__Task prompt__
Going through the data below, please show each line containing the string "welcher".

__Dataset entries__
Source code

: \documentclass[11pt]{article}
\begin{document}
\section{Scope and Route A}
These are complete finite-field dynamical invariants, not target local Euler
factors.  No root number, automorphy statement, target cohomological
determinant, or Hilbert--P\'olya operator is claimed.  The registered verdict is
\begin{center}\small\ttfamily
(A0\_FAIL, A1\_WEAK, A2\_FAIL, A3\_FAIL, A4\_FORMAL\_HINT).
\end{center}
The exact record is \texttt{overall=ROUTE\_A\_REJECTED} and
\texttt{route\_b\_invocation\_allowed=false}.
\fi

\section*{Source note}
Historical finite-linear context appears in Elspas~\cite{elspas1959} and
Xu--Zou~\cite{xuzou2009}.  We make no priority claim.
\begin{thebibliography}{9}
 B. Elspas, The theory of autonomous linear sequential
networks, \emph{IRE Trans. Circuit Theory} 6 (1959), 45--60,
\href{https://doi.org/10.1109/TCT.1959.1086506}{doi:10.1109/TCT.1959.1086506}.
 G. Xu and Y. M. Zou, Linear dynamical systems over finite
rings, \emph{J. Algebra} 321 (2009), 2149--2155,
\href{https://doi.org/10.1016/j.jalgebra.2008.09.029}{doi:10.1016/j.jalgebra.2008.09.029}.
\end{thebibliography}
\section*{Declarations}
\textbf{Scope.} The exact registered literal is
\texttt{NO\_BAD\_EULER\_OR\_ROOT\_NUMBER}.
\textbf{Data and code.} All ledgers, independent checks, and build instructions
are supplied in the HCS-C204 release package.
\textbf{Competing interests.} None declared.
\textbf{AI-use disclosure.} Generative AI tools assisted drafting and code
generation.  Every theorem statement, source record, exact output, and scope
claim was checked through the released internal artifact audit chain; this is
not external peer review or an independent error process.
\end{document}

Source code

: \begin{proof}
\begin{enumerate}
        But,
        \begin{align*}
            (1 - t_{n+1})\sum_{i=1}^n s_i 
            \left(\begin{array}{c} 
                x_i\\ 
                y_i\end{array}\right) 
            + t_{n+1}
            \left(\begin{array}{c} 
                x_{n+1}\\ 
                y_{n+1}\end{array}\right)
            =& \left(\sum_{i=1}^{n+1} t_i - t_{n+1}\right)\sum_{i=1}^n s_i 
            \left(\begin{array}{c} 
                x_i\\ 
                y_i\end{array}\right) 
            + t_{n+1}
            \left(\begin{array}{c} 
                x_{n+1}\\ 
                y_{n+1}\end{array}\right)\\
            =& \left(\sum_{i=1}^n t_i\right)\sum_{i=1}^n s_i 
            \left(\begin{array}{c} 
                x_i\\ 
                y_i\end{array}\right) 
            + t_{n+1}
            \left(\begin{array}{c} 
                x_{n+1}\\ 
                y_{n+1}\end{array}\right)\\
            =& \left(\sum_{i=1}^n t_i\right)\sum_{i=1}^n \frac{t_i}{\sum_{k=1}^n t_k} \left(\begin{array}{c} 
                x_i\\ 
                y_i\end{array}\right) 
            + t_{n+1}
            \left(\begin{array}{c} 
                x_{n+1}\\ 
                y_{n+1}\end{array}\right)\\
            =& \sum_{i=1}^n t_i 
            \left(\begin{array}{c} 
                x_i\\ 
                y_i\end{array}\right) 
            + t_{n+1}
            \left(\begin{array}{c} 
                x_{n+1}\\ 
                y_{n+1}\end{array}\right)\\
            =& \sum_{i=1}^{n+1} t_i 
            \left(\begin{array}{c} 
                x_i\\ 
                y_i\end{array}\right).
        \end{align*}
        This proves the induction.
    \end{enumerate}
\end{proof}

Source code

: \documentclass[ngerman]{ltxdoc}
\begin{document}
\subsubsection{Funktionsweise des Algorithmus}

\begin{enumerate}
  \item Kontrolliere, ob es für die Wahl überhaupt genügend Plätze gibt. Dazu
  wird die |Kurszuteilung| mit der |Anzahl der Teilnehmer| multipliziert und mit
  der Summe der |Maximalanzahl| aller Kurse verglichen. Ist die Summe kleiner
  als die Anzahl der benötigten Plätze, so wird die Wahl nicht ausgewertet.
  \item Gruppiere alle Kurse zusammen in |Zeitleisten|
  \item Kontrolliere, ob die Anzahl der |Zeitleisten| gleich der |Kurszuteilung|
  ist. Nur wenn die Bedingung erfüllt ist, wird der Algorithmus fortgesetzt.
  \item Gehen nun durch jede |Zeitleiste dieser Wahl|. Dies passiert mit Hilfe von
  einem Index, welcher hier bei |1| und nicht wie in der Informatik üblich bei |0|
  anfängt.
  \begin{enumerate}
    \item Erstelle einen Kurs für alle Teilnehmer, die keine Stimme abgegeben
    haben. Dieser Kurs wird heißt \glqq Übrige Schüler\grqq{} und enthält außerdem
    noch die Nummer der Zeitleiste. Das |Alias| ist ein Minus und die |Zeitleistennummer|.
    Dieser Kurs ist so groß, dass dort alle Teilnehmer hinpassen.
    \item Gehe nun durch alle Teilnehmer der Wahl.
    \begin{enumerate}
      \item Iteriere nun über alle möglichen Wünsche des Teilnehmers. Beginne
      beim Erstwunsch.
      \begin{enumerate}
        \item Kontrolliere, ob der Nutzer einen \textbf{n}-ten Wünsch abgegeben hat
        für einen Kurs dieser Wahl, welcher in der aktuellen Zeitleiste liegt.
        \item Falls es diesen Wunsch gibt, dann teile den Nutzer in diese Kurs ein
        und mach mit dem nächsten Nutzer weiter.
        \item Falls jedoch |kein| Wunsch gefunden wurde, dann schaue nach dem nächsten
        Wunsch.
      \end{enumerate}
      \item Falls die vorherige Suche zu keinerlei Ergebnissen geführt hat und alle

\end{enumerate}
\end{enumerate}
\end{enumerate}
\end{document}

__Written response__
  einem Index, welcher hier bei |1| und nicht wie in der Informatik üblich bei |0|
        für einen Kurs dieser Wahl, welcher in der aktuellen Zeitleiste liegt.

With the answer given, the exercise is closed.